* **TASK BRIEF**
If a line below contains the string "student", copy it out.

━━ DATASET ENTRIES ━━

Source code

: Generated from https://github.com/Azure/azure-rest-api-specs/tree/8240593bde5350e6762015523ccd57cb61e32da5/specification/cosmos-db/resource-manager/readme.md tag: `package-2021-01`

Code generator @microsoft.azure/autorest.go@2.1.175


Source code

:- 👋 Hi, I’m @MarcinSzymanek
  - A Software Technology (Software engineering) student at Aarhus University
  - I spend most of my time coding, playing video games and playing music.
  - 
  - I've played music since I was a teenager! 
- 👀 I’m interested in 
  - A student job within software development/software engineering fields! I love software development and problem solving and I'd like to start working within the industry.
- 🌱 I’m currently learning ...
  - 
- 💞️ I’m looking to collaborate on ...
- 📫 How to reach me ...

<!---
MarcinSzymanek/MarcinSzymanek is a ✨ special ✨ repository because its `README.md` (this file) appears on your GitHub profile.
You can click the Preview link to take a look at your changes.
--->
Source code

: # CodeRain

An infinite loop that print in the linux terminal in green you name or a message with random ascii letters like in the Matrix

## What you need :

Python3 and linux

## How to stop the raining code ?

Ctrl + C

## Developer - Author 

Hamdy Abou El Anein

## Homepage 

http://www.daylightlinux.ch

━━━

* **EXERCISE RESPONSE**
  - A Software Technology (Software engineering) student at Aarhus University
  - A student job within software development/software engineering fields! I love software development and problem solving and I'd like to start working within the industry.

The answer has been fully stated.